- **Document images with source code**:
==============================
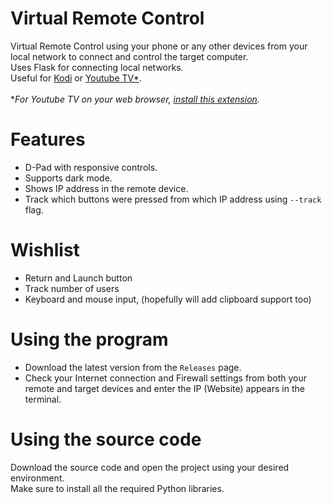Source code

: # Virtual Remote Control
Virtual Remote Control using your phone or any other devices from your local network to connect and control the target computer.\
Uses Flask for connecting local networks.\
Useful for [Kodi](https://kodi.tv/) or [Youtube TV*](https://www.youtube.com/tv).\
\
**For Youtube TV on your web browser, [install this extension](https://chrome.google.com/webstore/detail/youtube-for-tv-4k/pdpkefmdjkgijhnhjkblpielhiikadbb).*

# Features  
- D-Pad with responsive controls.
- Supports dark mode.
- Shows IP address in the remote device.
- Track which buttons were pressed from which IP address using ``--track`` flag.

# Wishlist
- Return and Launch button
- Track number of users
- Keyboard and mouse input, (hopefully will add clipboard support too)

# Using the program
- Download the latest version from the ``Releases`` page. 
- Check your Internet connection and Firewall settings from both your remote and target devices and enter the IP (Website) appears in the terminal.

# Using the source code  
Download the source code and open the project using your desired environment.\
Make sure to install all the required Python libraries.
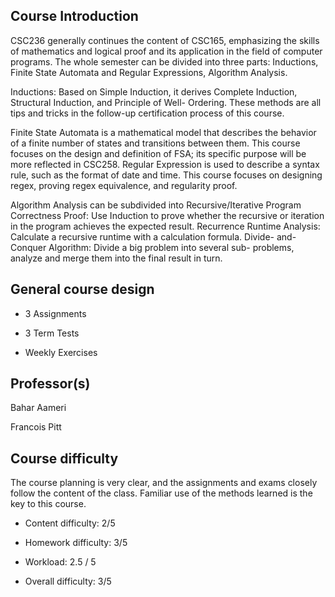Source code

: ## Course Introduction
CSC236 generally continues the content of CSC165, emphasizing the skills of mathematics and logical proof and its application in the field of computer programs. The whole semester can be divided into three parts: Inductions, Finite State Automata and Regular Expressions, Algorithm Analysis.

Inductions: Based on Simple Induction, it derives Complete Induction, Structural Induction, and Principle of Well- Ordering. These methods are all tips and tricks in the follow-up certification process of this course.

Finite State Automata is a mathematical model that describes the behavior of a finite number of states and transitions between them. This course focuses on the design and definition of FSA; its specific purpose will be more reflected in CSC258. Regular Expression is used to describe a syntax rule, such as the format of date and time. This course focuses on designing regex, proving regex equivalence, and regularity proof.

Algorithm Analysis can be subdivided into
Recursive/Iterative Program Correctness Proof: Use Induction to prove whether the recursive or iteration in the program achieves the expected result.
Recurrence Runtime Analysis: Calculate a recursive runtime with a calculation formula.
Divide- and- Conquer Algorithm: Divide a big problem into several sub- problems, analyze and merge them into the final result in turn.

## General course design
- 3 Assignments

- 3 Term Tests

- Weekly Exercises

## Professor(s)
Bahar Aameri

Francois Pitt

## Course difficulty
The course planning is very clear, and the assignments and exams closely follow the content of the class. Familiar use of the methods learned is the key to this course.

- Content difficulty: 2/5

- Homework difficulty: 3/5

- Workload: 2.5 / 5

- Overall difficulty: 3/5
==============================
- **BRIEF**: One stretch of the lines above is wanted, from the line that contains "Finite State Automata is" through the line that contains "Recurrence Runtime Analysis: Calculate". Output it exactly.

- **ANSWER BOX**:
Finite State Automata is a mathematical model that describes the behavior of a finite number of states and transitions between them. This course focuses on the design and definition of FSA; its specific purpose will be more reflected in CSC258. Regular Expression is used to describe a syntax rule, such as the format of date and time. This course focuses on designing regex, proving regex equivalence, and regularity proof.

Algorithm Analysis can be subdivided into
Recursive/Iterative Program Correctness Proof: Use Induction to prove whether the recursive or iteration in the program achieves the expected result.
Recurrence Runtime Analysis: Calculate a recursive runtime with a calculation formula.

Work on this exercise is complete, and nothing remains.